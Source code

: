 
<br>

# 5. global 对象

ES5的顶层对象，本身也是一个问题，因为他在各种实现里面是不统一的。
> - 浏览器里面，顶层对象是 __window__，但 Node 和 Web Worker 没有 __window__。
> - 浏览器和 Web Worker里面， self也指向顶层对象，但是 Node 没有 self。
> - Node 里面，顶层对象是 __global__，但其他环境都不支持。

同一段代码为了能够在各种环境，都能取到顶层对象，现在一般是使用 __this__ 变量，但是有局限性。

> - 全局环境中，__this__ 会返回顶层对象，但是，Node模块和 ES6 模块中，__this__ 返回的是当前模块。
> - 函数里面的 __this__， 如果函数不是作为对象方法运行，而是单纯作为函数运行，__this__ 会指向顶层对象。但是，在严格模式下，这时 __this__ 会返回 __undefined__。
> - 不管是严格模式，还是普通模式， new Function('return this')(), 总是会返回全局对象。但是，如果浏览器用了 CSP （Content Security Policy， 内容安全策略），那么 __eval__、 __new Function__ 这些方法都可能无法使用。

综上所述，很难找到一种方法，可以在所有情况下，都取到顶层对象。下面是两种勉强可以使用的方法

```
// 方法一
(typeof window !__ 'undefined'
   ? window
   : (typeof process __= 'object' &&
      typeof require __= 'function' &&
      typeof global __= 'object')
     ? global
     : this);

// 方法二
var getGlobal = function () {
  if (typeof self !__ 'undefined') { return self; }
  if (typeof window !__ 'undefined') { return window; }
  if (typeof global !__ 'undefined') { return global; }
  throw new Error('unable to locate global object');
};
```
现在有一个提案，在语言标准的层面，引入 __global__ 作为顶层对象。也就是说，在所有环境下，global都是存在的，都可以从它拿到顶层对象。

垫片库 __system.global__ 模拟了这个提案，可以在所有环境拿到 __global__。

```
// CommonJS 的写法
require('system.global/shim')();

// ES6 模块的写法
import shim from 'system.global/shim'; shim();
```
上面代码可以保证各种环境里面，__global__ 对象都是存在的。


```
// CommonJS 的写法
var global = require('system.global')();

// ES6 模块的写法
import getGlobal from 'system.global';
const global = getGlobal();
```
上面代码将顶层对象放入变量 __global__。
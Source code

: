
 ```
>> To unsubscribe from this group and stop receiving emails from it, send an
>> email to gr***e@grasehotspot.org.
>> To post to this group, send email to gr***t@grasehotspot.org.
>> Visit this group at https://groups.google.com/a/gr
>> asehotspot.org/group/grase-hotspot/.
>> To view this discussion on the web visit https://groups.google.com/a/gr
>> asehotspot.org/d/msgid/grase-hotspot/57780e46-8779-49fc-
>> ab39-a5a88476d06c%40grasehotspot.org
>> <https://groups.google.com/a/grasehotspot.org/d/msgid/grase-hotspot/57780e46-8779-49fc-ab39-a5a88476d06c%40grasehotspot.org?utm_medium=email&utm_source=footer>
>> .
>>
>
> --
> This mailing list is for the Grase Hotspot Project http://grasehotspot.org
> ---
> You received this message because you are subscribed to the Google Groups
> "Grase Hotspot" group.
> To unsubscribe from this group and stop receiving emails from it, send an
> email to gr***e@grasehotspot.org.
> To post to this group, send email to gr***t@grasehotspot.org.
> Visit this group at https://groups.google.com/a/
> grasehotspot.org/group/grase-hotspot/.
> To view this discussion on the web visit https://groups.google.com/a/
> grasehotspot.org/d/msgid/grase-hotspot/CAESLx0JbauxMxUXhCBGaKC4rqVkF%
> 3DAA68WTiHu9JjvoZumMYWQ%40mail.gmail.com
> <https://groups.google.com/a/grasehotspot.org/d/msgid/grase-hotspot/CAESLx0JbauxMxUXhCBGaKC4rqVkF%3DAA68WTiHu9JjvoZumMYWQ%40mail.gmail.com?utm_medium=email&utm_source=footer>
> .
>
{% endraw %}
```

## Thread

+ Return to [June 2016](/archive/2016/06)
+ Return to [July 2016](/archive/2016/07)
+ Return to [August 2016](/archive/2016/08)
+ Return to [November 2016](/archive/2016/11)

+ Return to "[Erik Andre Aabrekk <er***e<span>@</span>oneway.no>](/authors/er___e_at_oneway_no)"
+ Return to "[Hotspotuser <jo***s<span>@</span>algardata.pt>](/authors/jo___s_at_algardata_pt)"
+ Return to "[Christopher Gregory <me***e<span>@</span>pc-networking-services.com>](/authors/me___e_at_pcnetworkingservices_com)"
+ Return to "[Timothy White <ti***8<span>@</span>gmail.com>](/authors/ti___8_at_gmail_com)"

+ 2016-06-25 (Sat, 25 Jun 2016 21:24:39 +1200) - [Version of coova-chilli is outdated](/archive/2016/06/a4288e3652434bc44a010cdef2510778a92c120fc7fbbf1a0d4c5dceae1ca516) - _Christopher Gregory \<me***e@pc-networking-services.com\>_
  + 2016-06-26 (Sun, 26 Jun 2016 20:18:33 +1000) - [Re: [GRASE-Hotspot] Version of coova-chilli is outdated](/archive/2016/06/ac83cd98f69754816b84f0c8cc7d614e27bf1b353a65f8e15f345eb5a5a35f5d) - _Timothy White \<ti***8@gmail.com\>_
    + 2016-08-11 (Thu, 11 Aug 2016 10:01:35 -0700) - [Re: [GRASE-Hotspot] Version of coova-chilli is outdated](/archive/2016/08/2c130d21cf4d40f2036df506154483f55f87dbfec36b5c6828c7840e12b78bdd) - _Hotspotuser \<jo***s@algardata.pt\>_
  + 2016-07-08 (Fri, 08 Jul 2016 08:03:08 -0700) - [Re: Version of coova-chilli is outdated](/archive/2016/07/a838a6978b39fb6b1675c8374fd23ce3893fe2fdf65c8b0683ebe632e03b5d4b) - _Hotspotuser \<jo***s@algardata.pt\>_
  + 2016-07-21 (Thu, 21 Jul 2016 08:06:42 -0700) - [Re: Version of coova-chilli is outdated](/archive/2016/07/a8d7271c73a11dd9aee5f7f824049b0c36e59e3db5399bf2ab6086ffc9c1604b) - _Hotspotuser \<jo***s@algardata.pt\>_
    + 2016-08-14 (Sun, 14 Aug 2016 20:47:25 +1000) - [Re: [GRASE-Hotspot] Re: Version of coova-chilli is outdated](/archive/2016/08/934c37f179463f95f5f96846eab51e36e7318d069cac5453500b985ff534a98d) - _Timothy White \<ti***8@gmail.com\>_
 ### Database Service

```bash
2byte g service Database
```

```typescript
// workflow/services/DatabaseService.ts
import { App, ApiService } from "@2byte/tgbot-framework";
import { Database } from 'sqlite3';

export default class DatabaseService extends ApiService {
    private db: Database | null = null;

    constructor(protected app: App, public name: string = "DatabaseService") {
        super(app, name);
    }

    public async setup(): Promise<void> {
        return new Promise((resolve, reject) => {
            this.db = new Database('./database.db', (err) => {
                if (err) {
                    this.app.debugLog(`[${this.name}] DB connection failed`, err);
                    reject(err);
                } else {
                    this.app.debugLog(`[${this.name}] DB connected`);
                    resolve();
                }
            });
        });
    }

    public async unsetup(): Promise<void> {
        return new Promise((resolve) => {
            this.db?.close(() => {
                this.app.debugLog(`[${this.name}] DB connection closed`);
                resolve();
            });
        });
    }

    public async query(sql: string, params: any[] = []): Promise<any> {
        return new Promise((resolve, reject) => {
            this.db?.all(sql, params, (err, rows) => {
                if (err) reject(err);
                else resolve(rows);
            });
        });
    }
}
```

^^^^^^^^^^^^^^^^

### Task
Reproduce all lines from the records above that include the word "self".

### Output
> - 浏览器和 Web Worker里面， self也指向顶层对象，但是 Node 没有 self。
  if (typeof self !__ 'undefined') { return self; }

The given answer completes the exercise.